Giordino et Steiger se toisent comme deux boxeurs avant le premier coup de gong. Si l’on ne tient pas compte du crâne rasé et du visage sémite de Steiger, du malicieux sourire et de la brune tignasse frisée de Giordino, on les prendrait pour deux frères. Ils sont bâtis sur le même modèle : taille, poids et jusqu’à la musculature qui surtend leurs vêtements ; ils semblent sortir du même moule. Giordino tend la main.
— Colonel, j’espère que nous serons toujours du même avis.
— Et moi aussi, dit Steiger avec un cordial sourire.
— As-tu apporté le matériel que j’ai demandé ? coupe Pitt.
— Il a fallu que je fasse ça en douce… Si jamais l’amiral entend parler de ce petit divertissement clandestin, il prendra sûrement un de ses célèbres coups de sang.
— L’amiral ? interroge Steiger. Je ne vois pas ce que la Marine vient faire là-dedans.
— Pas question de la Marine, colonel. Il se trouve que l’amiral James Sandecker – à la retraite – est le directeur général de la NUMA. Il a par ailleurs le complexe d’Harpagon : il a horreur des dépenses qui ne figurent pas dans le budget annuel de l’agence.
Steiger hausse les sourcils en comprenant ce qui se passe.
— Vous voulez dire que vous avez demandé à Giordino de faire traverser la moitié du pays à un avion du gouvernement, aux frais du gouvernement, et cela, sans autorisation, sans parler du matériel chapardé ?
— C’est un peu ça, en effet.
— Et nous faisons ça avec un art ! dit Giordino imperturbable.

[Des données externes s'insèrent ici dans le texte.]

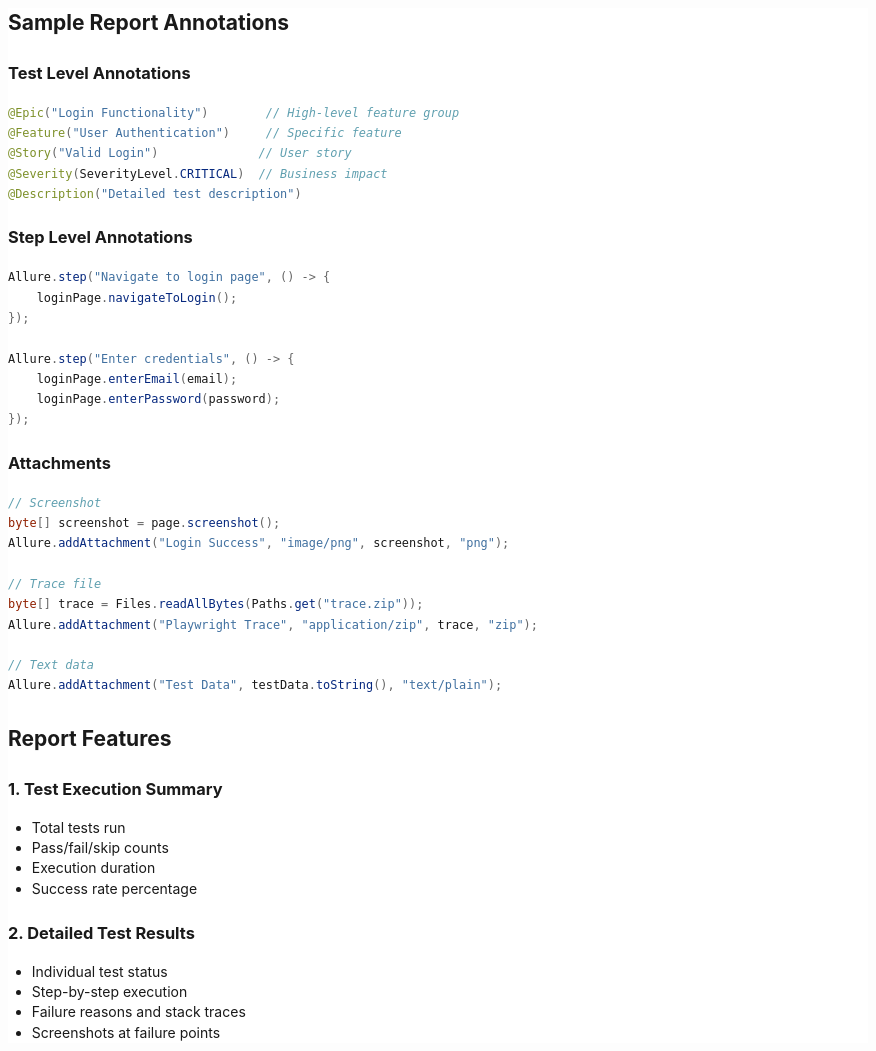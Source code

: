 ## Sample Report Annotations

### Test Level Annotations
```java
@Epic("Login Functionality")        // High-level feature group
@Feature("User Authentication")     // Specific feature
@Story("Valid Login")              // User story
@Severity(SeverityLevel.CRITICAL)  // Business impact
@Description("Detailed test description")
```

### Step Level Annotations
```java
Allure.step("Navigate to login page", () -> {
    loginPage.navigateToLogin();
});

Allure.step("Enter credentials", () -> {
    loginPage.enterEmail(email);
    loginPage.enterPassword(password);
});
```

### Attachments
```java
// Screenshot
byte[] screenshot = page.screenshot();
Allure.addAttachment("Login Success", "image/png", screenshot, "png");

// Trace file
byte[] trace = Files.readAllBytes(Paths.get("trace.zip"));
Allure.addAttachment("Playwright Trace", "application/zip", trace, "zip");

// Text data
Allure.addAttachment("Test Data", testData.toString(), "text/plain");
```

## Report Features

### 1. Test Execution Summary
- Total tests run
- Pass/fail/skip counts
- Execution duration
- Success rate percentage

### 2. Detailed Test Results
- Individual test status
- Step-by-step execution
- Failure reasons and stack traces
- Screenshots at failure points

— Ça économise un temps fou, explique Pitt avec flegme. Les tracasseries administratives sont tellement casse-pieds.
— Ce n’est pas croyable, souffle doucement Steiger. Je passerai sans doute en conseil de guerre comme complice.
— Pas si nous nous en tirons, dit Pitt. Et maintenant, si vous voulez bien tous les deux sortir la cargaison, je vais amener la jeep jusqu’à l’avion.
Là-dessus, il s’en va vers le parking. Steiger le regarde s’éloigner, puis il se tourne vers Giordino.
— Il y a longtemps que vous le connaissez ?
— Depuis la première. J’étais la terreur de la classe. Quand Dirk, dont les parents venaient de s’installer dans le quartier, est arrivé la première fois à l’école, je lui ai solidement tanné le cuir.
— Pour lui montrer qui était le patron ?
— Pas tout à fait, dit Giordino en ouvrant la porte de la soute. Quand j’ai eu fini de lui bosseler le nez et de lui boucher un œil, il s’est relevé et m’a donné un coup de botte entre les jambes. J’ai boité pendant plus de huit jours.
— D’après ce que vous dites, il serait assez teigneux ?
— Disons plutôt que Pitt a du courage plein les tripes, de l’astuce plein le crâne et un chic extraordinaire pour pulvériser tout obstacle, fait ou non de main d’homme, qui se trouve sur sa route. Il a un faible pour les gosses et les animaux, et il aide les vieilles dames à traverser la rue. A ma connaissance, il n’a jamais chipé un cent de sa vie ni utilisé son talent à des fins personnelles. Et par-dessus tout, c’est un sacré brave type.
— Vous ne croyez pas qu’il va un peu loin ce coup-ci
— Vous parlez de sa croyance dans un avion inexistant ?
Steiger acquiesce d’un signe de tête.
— Eh bien, si Pitt vous dit que le Père Noël existe, mettez vos souliers devant la cheminée, parce qu’il a sûrement raison.